$$ x\equiv 2 \mod 20 $$ $$ x\equiv 7 \mod 15 $$
setting $a \equiv b \mod n$ how would you approach this as the two $n$ values are not coprime?
I've broken down the $ 7\bmod15 $ into $x\equiv 7\mod3$ and $x\equiv 7\mod5$ so could treat it as simultaneous with three equations but I didn't know where to go from here?
On
Just because the $n$ values share a common factor doesn't mean that you can't apply CRT. If you get a contradiction such as $x \equiv 1 \pmod 6, x \equiv 2 \pmod {15}$ which imply $x \equiv 1 \pmod 3$ and $x = 2 \pmod 3$, then there is no solution. However, you can always break down $n$ into its prime factors, as you can see in this answer.
You can directly substitute the second into the first, which gives $15k + 7 \equiv 2 \pmod {20}$, or $15k \equiv -5 \pmod {20} \implies 3k \equiv -1 \pmod {4}$. This gives $3k \equiv 3 \pmod 4$ or $k \equiv 1 \pmod 4$.

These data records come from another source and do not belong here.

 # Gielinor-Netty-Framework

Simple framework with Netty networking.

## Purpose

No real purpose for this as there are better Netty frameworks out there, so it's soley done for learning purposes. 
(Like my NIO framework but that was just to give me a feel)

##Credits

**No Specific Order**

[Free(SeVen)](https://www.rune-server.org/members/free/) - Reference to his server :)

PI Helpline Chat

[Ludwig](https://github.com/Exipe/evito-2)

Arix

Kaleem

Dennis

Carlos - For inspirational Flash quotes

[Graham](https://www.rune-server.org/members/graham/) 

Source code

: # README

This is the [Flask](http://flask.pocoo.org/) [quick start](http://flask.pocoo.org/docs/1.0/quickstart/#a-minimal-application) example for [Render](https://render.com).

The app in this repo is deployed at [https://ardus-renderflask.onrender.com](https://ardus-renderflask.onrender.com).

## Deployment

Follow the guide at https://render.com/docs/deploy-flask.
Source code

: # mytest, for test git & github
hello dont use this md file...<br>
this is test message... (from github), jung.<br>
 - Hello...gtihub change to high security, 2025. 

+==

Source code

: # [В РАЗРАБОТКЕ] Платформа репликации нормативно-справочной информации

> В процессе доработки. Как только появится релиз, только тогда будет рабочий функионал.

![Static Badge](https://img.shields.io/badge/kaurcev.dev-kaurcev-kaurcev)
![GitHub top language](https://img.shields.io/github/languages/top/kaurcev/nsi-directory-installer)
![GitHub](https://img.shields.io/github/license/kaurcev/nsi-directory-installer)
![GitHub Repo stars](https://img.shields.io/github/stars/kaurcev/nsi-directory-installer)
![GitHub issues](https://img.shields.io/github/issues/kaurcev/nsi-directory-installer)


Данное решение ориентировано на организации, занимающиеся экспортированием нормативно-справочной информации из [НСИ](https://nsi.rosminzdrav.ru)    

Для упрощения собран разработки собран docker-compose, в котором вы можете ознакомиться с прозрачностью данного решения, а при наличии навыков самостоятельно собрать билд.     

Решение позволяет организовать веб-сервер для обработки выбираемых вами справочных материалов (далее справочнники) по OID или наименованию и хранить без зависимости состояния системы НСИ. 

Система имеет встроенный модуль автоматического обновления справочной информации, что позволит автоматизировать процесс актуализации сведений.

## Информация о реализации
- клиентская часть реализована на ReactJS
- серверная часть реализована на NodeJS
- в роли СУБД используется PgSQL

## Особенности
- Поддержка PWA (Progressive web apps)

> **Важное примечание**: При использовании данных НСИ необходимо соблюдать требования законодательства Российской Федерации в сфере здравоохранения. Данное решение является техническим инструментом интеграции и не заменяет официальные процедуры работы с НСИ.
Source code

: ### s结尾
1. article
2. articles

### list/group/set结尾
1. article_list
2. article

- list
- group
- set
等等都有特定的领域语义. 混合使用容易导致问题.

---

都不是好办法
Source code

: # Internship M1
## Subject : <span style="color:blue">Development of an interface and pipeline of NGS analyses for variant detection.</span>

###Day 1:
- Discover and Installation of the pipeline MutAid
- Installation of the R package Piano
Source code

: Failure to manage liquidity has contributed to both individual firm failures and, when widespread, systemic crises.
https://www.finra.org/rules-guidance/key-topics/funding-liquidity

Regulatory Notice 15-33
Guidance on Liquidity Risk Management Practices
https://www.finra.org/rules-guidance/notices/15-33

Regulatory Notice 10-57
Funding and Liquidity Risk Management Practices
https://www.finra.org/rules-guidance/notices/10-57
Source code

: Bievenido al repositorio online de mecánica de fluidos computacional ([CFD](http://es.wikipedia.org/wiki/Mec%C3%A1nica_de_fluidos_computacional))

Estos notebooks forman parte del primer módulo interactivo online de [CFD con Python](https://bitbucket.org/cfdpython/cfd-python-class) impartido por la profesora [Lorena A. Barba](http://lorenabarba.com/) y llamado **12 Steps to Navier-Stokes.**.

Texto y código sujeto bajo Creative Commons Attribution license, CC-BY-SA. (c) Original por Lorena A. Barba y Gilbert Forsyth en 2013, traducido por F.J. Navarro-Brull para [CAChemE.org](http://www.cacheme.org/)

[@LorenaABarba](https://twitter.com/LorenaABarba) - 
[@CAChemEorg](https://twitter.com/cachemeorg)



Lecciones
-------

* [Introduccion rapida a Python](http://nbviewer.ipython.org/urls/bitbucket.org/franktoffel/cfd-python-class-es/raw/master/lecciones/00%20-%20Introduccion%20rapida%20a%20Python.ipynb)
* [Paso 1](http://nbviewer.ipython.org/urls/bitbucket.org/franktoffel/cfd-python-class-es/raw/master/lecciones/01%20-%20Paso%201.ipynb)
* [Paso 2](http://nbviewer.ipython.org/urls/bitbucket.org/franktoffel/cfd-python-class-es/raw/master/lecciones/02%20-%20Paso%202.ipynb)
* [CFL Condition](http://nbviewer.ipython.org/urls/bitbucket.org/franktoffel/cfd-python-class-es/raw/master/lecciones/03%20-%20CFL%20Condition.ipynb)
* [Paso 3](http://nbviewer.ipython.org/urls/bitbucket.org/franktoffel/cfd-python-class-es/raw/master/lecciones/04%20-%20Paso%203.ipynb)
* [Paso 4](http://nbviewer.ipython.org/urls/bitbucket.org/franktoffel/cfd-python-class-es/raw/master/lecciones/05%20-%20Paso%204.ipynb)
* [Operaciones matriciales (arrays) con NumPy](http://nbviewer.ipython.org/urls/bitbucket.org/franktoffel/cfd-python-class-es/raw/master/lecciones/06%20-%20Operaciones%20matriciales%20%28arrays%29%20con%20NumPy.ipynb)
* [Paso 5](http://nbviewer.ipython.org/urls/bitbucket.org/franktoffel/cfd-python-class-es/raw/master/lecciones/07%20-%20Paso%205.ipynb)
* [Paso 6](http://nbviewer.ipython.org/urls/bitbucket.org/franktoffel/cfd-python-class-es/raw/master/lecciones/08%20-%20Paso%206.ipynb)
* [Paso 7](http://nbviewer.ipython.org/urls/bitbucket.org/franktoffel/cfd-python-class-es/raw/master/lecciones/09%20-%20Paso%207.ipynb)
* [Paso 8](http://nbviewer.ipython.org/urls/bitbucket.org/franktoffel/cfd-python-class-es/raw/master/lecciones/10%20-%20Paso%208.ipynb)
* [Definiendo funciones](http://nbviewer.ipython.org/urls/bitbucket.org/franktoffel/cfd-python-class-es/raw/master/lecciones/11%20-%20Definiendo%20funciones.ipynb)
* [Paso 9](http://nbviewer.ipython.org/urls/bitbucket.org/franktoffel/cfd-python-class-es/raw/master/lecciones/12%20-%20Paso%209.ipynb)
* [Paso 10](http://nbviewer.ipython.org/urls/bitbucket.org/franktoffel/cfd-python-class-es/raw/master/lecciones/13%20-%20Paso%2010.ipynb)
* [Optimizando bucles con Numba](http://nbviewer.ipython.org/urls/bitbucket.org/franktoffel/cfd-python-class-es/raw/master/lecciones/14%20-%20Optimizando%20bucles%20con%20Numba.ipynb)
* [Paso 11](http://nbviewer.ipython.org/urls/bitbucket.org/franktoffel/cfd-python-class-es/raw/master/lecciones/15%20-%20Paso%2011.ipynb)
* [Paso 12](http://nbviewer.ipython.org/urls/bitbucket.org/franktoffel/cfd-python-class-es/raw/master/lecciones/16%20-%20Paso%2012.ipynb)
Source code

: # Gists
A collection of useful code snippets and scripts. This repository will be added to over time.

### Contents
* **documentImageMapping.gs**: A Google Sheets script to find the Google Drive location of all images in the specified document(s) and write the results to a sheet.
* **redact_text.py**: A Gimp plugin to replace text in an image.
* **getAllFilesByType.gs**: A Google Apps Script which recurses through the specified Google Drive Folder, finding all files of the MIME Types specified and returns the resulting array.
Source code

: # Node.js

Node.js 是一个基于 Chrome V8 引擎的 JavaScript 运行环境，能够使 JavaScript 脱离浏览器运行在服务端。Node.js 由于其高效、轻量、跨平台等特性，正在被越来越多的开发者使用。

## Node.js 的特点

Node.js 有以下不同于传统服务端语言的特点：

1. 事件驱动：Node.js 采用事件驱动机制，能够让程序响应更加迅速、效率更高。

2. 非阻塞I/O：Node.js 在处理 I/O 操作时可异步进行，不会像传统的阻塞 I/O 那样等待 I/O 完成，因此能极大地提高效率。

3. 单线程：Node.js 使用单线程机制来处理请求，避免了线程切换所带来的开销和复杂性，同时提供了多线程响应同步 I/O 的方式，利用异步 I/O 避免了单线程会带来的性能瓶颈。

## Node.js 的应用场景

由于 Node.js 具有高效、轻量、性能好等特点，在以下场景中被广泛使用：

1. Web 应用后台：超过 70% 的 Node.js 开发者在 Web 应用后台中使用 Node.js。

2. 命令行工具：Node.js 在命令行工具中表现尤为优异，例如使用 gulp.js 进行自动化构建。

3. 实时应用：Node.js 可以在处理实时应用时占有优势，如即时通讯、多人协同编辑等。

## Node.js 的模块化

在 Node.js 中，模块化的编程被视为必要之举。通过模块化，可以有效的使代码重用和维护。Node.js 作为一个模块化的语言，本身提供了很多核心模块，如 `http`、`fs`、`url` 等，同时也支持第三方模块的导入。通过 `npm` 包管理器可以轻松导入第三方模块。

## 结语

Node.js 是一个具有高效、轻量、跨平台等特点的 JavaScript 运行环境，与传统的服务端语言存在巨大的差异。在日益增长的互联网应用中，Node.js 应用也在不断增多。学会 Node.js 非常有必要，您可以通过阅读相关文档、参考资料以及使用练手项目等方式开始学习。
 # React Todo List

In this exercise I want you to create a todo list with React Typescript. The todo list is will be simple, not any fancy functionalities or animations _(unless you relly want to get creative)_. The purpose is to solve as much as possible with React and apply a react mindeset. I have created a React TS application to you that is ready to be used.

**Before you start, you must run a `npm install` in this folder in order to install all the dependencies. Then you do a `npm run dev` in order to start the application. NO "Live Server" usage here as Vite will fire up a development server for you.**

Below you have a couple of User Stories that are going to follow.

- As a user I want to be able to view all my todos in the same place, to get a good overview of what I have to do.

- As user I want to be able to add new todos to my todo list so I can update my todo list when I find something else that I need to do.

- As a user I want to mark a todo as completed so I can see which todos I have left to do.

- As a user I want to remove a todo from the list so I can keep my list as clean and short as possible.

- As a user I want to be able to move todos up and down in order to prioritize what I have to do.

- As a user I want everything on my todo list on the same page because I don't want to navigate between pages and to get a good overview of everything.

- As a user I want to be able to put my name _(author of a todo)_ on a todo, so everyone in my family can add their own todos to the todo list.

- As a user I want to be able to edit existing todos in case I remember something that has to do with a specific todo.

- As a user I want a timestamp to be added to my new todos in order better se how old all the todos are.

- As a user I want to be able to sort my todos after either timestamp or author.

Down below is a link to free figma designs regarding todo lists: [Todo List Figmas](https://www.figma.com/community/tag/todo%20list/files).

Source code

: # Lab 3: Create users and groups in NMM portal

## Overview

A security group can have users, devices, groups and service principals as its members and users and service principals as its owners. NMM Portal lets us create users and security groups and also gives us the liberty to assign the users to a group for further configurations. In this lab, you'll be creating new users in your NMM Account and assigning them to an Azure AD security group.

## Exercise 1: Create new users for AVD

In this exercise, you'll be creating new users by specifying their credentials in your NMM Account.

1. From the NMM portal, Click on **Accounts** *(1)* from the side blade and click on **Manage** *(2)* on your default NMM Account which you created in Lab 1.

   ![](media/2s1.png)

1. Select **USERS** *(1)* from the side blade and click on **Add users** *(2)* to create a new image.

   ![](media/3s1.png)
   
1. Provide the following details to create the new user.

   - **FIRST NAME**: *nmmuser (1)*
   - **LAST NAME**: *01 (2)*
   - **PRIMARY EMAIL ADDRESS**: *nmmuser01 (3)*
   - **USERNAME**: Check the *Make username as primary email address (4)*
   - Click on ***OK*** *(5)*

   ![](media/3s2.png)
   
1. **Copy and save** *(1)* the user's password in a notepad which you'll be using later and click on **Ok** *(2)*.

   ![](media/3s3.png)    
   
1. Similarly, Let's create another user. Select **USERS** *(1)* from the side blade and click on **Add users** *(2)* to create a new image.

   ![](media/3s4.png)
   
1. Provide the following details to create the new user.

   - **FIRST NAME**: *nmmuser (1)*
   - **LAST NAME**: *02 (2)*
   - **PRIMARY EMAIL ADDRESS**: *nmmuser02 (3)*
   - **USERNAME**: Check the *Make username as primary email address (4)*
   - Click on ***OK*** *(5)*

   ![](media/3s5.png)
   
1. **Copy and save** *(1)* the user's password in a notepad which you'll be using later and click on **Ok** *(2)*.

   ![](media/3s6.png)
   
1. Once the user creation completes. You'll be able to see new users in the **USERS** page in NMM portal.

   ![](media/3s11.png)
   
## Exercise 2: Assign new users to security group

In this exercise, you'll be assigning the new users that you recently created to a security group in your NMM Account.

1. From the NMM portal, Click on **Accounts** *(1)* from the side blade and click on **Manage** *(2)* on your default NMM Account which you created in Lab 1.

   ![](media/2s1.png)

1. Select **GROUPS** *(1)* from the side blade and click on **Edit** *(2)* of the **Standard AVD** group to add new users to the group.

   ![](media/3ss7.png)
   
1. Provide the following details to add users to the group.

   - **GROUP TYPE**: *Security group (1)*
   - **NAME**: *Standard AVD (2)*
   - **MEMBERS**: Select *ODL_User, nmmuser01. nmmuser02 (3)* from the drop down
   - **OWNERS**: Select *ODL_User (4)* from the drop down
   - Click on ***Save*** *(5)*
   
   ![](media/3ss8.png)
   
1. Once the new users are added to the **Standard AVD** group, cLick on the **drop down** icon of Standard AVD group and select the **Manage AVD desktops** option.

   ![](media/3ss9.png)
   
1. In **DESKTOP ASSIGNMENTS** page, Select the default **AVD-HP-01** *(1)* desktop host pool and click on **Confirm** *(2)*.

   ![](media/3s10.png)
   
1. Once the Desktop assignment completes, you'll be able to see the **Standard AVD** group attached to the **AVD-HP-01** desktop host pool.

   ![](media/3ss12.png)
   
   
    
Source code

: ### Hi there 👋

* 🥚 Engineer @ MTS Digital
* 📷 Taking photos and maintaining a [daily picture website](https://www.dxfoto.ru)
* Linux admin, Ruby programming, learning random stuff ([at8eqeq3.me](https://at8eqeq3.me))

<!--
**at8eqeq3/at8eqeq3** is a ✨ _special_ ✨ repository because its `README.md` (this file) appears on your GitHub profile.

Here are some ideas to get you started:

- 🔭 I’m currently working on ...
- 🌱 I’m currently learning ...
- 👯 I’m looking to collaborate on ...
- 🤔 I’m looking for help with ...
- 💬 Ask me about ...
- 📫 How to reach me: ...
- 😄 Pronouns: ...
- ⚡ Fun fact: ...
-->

Thus the general solution is $15(4k + 1) + 7 = 60k + 22$, where $60$ is the greatest common divisor of $15$ and $20$.
Hint:
Breaking also the congruence modulo $20$ leads to this system of congruences with pairwise coprime moduli: \begin{cases} x\equiv7\equiv 1\mod 3,\\ x\equiv 2\mod 4, \\ x\equiv 7\equiv 2\mod 5. \end{cases} Solve the first two congruences to obtain a congruence modulo $12$ and group the latter with the congruence modulo $5$.